O FIM DO ESCRITÓRIO DO COMENDADOR
Marcelo Bragagnoli também mantinha no complexo uma tecelagem de 750 metros quadrados. Havia 20 funcionários, 26 teares. Fábrica que funcionava havia 17 anos.
E ele próprio tinha, na empresa, um prazer pessoal. A sua ficava no predinho assobradado onde, no começo do século passado, funcionou o escritório do comendador Franz Müller, principal administrador da primeira tecelagem da cidade, que a transformou em uma potência.

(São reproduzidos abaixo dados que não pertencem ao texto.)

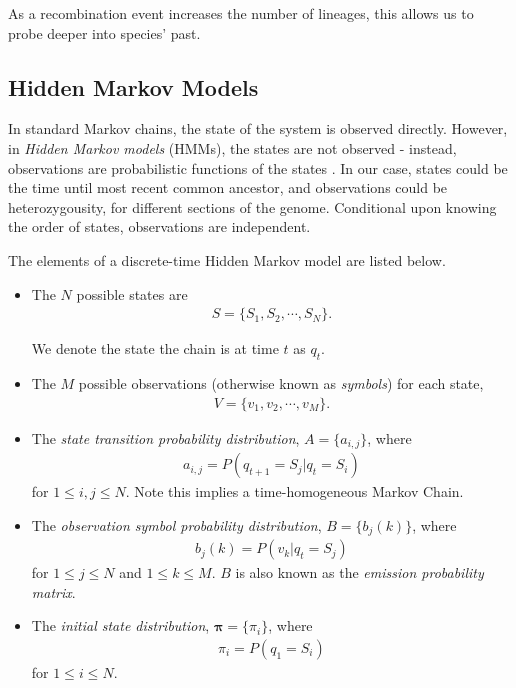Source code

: \documentclass[12pt]{article}
\begin{document}
As a recombination event increases the number of lineages, this allows us to probe deeper into species' past.

\subsection{Hidden Markov Models}\label{ssec:HMM}
In standard Markov chains, the state of the system is observed directly. However, in \emph{Hidden Markov models} (HMMs), the states are not observed - instead, observations are probabilistic functions of the states \cite{rabiner1989tutorial}. In our case, states could be the time until most recent common ancestor, and observations could be heterozygousity, for different sections of the genome. Conditional upon knowing the order of states, observations are independent.

The elements of a discrete-time Hidden Markov model are listed below.
\begin{itemize}
\item The $N$ possible states are
  \begin{eqnarray*}
    S=\{S_1,S_2,\cdots,S_N\}.
  \end{eqnarray*}

  We denote the state the chain is at time $t$ as $q_t$.
\item The $M$ possible observations (otherwise known as \emph{symbols}) for each state,
    \begin{eqnarray*}
    V=\{v_1,v_2,\cdots,v_M\}.
  \end{eqnarray*}
  \item The \emph{state transition probability distribution}, $A=\{a_{i,j}\}$, where  
\begin{eqnarray*}
a_{i,j}=P(q_{t+1}=S_j|q_t=S_i)
\end{eqnarray*}
for $1\le i,j \le N$. Note this implies a time-homogeneous Markov Chain.
    
\item The \emph{observation symbol probability distribution}, $B=\{b_j(k)\}$, where
\begin{eqnarray*}
b_j(k)=P(v_k|q_t=S_j)
\end{eqnarray*}
for $1\le j\le N$ and $1\le k \le M$. $B$ is also known as the \emph{emission probability matrix}.
\item The \emph{initial state distribution}, $\bm{\pi}=\{\pi_i\}$, where
  \begin{eqnarray*}
    \pi_i=P(q_1=S_i)
  \end{eqnarray*}
for $1\le i\le N$.
\end{itemize}
\end{document}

BRAGAGNOLI | Tecelagem no prédio onde funcionou o escritório de Franz Müller
O fogo devastou tudo na noite de sábado. Marcelo, estava triste de saber que sua fábrica não vai mais abrir as portas. Mas a dor foi maior, confessa, foi se encontrar com operários depois do final de semana trágico.
“Muita gente chorando. Pessoas que perderam o trabalho, perderam o sustento. Vi cenas que vão ficar pra sempre na minha memória”, disse.

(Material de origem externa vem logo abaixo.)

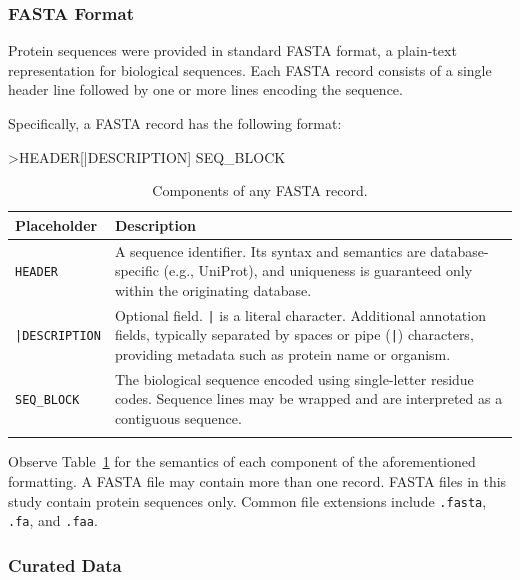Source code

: \subsubsection{FASTA Format}

Protein sequences were provided in standard FASTA format, a plain-text
representation for biological sequences. Each FASTA record consists of a single
header line followed by one or more lines encoding the sequence. 

Specifically, a FASTA record has the following format:

\begin{plaintext}
>HEADER[|DESCRIPTION]
SEQ_BLOCK
\end{plaintext}

\begin{table}[htbp]
	\centering
	\caption{Components of any FASTA record.}
	\begin{tabular}{p{3cm} p{10cm}}
		\toprule
		\textbf{Placeholder} & \textbf{Description} \\
    \midrule
		\texttt{HEADER} & A sequence identifier. Its syntax and semantics are database-specific (e.g., UniProt), and uniqueness is guaranteed only within the originating database. \\
		\arrayrulecolor{gray!50}
    \midrule
		\texttt{|DESCRIPTION} & Optional field. \texttt{|} is a literal character. Additional annotation fields, typically separated by spaces or pipe (\texttt{|}) characters, providing metadata such as protein name or organism. \\
		\midrule
		\texttt{SEQ\_BLOCK} & The biological sequence encoded using single-letter residue codes. Sequence lines may be wrapped and are interpreted as a contiguous sequence. \\
		\arrayrulecolor{black}
    \bottomrule
	\end{tabular}
	\label{tab:fastaComponents}
\end{table}

Observe Table~\ref{tab:fastaComponents} for the semantics of each component of
the aforementioned formatting. A FASTA file may contain more than one record.
FASTA files in this study contain protein sequences only. Common file
extensions include \texttt{.fasta}, \texttt{.fa}, and \texttt{.faa}.

\subsubsection{Curated Data}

O PONTO DE PARTIDA QUE TRANSFORMOU AMERICANA EM POLO TÊXTIL
A antiga Fábrica de Tecidos Carioba, uma das primeiras tecelagens do Estado de São Paulo, foi fundada em 1875 pelo engenheiro confederado William Pultney Ralston, que se associou aos irmãos fazendeiros Antonio e Augusto de Souza Queiroz, então donos da Fazenda de Salto Grande.
Nove anos anos mais tarde, em 1884, a fábrica foi comprada pelos irmãos ingleses Clement e George Willmot, que a ampliaram e também iniciaram a construção da vila operária ao redor.
Em 1896, depois da abolição da escravatura (1888), os ingleses, que também eram os novos donos da fazenda, estavam mergulhados em dívidas e faliram. A fábrica fechou as portas por cinco anos, e acabou leiloada em 1901.
A tecelagem foi comprada pelo alemão Franz Müller. Encantando com o lugar (na confluência do Ribeirão Quilombo com o Rio Piracicaba), ele mandou erguer casas no estilo alemão para todos os seus filhos. A família toda estava fixada em Carioba em 1902.
Sob a administração dos Müller, a fábrica foi recuperada financeiramente e a vila operária ganhou investimentos. Os operários passaram a morar em residências dignas, estruturadas, com acesso a asfalto, energia, serviços e opções de lazer.
Carioba se transformou em uma referência de modernidade. E o alemão e seus descendentes foram os grandes responsáveis por transformar Americana em um polo têxtil.
Os próprios operários foram incentivados a montar teares em seus quintais. Eles prestavam serviços à fábrica de Carioba. Pequenas tecelagens brotavam em cada canto da cidade.
CARIOBA | Trabalhos nesta segunda após o incêndio na vila que se formou em torno da fábrica
Mas os Müller tiveram de abrir mão do controle da administração da fábrica na época da II Guerra Mundial. Por determinação do governo federal, alemães, japoneses e italianos (membros do “Eixo”) não podiam mais estar, pelo menos temporariamente, à frente de empreendimentos.
Carioba, então, passou a ser administrada pela família Adballa. E a fábrica entrou em decadência. Nos anos 70, a indústria não suportou a concorrência de conglomerados têxteis gigantescos que aportavam por aqui e acabou fechando as portas. Era 1976.
No começo dos anos 80, a charmosa vila operária, que tinha mais de 300 casas, foi demolida. Os próprios operários tiveram autorização para levar os tijolos e usá-los para construir suas casas na cidade.
A antiga fábrica e os barracões anexos com o tempo foram divididos em pequenos negócios, ainda basicamente ligados à produção de tecidos.